• [TRY IT]: Write out the listing, please, but only from its first line through the line containing "true/false | 本节点是否作为manager |", exactly as given and without pictures.

--------------------

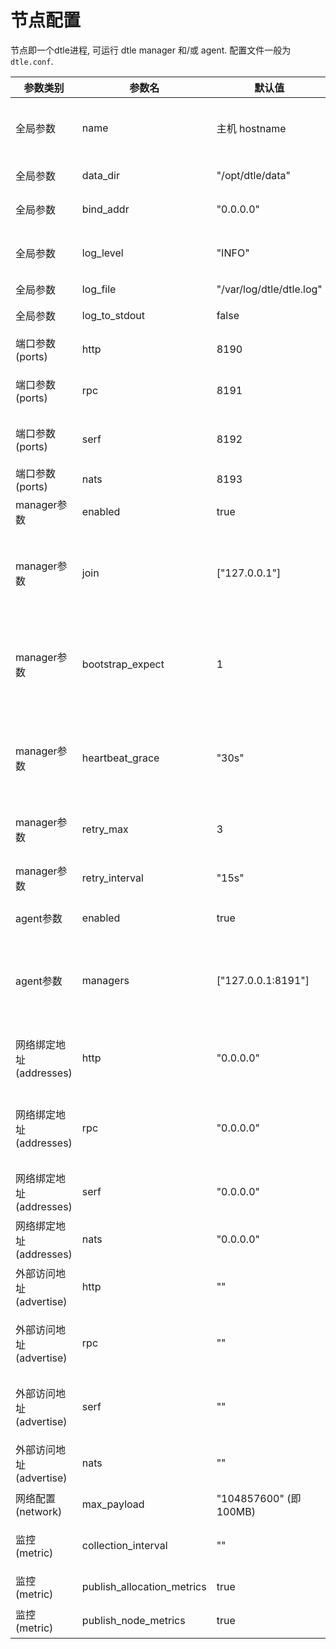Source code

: # 节点配置

节点即一个dtle进程, 可运行 dtle manager 和/或 agent. 配置文件一般为 `dtle.conf`.

| 参数类别  | 参数名 | 默认值 | 取值范围 | 说明 |
| ------------- | ------------- | ------------- | ------------- | ------------- | 
| 全局参数 | name | 主机 hostname | - | dtle node name. 若单主机上运行多实例, 需自定义 |
| 全局参数 | data_dir | "/opt/dtle/data" | - | dtle运行数据的存放路径 |
| 全局参数 | bind_addr | "0.0.0.0" | - | 对外服务的ip地址，参考[说明](https://www.consul.io/docs/agent/options.html#_bind) |
| 全局参数 | log_level | "INFO" | "DEBUG"/ "INFO"/ "WARN"/ "ERR" | 日志级别 |
| 全局参数 | log_file | "/var/log/dtle/dtle.log" | - | 日志路径 |
| 全局参数 | log_to_stdout | false | true/false | 是否将日志输出到标准流 |
| 端口参数 (ports) | http | 8190 | - | http服务的端口号 |
| 端口参数 (ports) | rpc | 8191 | - | manager与agent的通信端口 |
| 端口参数 (ports) | serf | 8192 | - | manager与manager的通信端口 |
| 端口参数 (ports) | nats | 8193 | - | 数据传输的端口 |
| manager参数 | enabled | true | true/false | 本节点是否作为manager |
| manager参数 | join | ["127.0.0.1"] | 可配置多值，格式为`[ "ip1", "ip2", "ip3", ... ]` | 当节点作为manager时, 启动时加入的manager集群(所有manager)地址 |
| manager参数 | bootstrap_expect | 1 | 1/3/5 | manager节点集群的预期数量. 集群启动时, 在达成预期数量前, manager对外不提供服务 |
| manager参数 | heartbeat_grace | "30s" | 时间描述字符串 | 心跳检查的容忍时间, 时间内若心跳检查均失败, 则判定节点为异常状态, 将进行任务切换 |
| manager参数 | retry_max | 3 | - | 节点启动时, 加入manager集群的重试次数 |
| manager参数 | retry_interval | "15s" | 时间描述字符串 | 节点启动时, 加入manager集群的重试间隔 |
| agent参数 | enabled | true | true/false | 本节点是否作为agent |
| agent参数 | managers | ["127.0.0.1:8191"] | 可配置多值，格式为`[ "ip1", "ip2", "ip3", ... ]` | 当节点作为agent时, 启动时加入的manager集群(该agent可访问的所有manager)的地址 |
| 网络绑定地址 (addresses) | http | "0.0.0.0" | - | http服务的绑定地址(manager/agent端都有) |
| 网络绑定地址 (addresses) | rpc | "0.0.0.0" | - | manager与agent的通信的绑定地址(manager端监听) |
| 网络绑定地址 (addresses) | serf | "0.0.0.0" | - | manager与manager的通信的绑定地址 |
| 网络绑定地址 (addresses) | nats | "0.0.0.0" | - | agent间通信的绑定地址 |
| 外部访问地址 (advertise) | http | "" | - | http服务的外部访问地址, 可用于配置NAT |
| 外部访问地址 (advertise) | rpc | "" | - | manager与agent的通信的外部访问地址, 可用于配置NAT |
| 外部访问地址 (advertise) | serf | "" | - | manager与manager的通信的外部访问地址, 可用于配置NAT |
| 外部访问地址 (advertise) | nats | "" | - | agent间通信的外部访问地址, 可用于配置NAT |
| 网络配置 (network) | max_payload | "104857600" (即100MB) | - | 网络传输的单个消息的大小上限 |
| 监控 (metric) | collection_interval | "" | - | 监控采集的周期. 若不配置, 则禁用监控采集. |
| 监控 (metric) | publish_allocation_metrics | true | - | 是否收集任务监控信息. |
| 监控 (metric) | publish_node_metrics | true | - | 是否收集节点监控信息. |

--------------------

• [ANSWER SPACE]:
Source code

: # 节点配置

节点即一个dtle进程, 可运行 dtle manager 和/或 agent. 配置文件一般为 `dtle.conf`.

| 参数类别  | 参数名 | 默认值 | 取值范围 | 说明 |
| ------------- | ------------- | ------------- | ------------- | ------------- | 
| 全局参数 | name | 主机 hostname | - | dtle node name. 若单主机上运行多实例, 需自定义 |
| 全局参数 | data_dir | "/opt/dtle/data" | - | dtle运行数据的存放路径 |
| 全局参数 | bind_addr | "0.0.0.0" | - | 对外服务的ip地址，参考[说明](https://www.consul.io/docs/agent/options.html#_bind) |
| 全局参数 | log_level | "INFO" | "DEBUG"/ "INFO"/ "WARN"/ "ERR" | 日志级别 |
| 全局参数 | log_file | "/var/log/dtle/dtle.log" | - | 日志路径 |
| 全局参数 | log_to_stdout | false | true/false | 是否将日志输出到标准流 |
| 端口参数 (ports) | http | 8190 | - | http服务的端口号 |
| 端口参数 (ports) | rpc | 8191 | - | manager与agent的通信端口 |
| 端口参数 (ports) | serf | 8192 | - | manager与manager的通信端口 |
| 端口参数 (ports) | nats | 8193 | - | 数据传输的端口 |
| manager参数 | enabled | true | true/false | 本节点是否作为manager |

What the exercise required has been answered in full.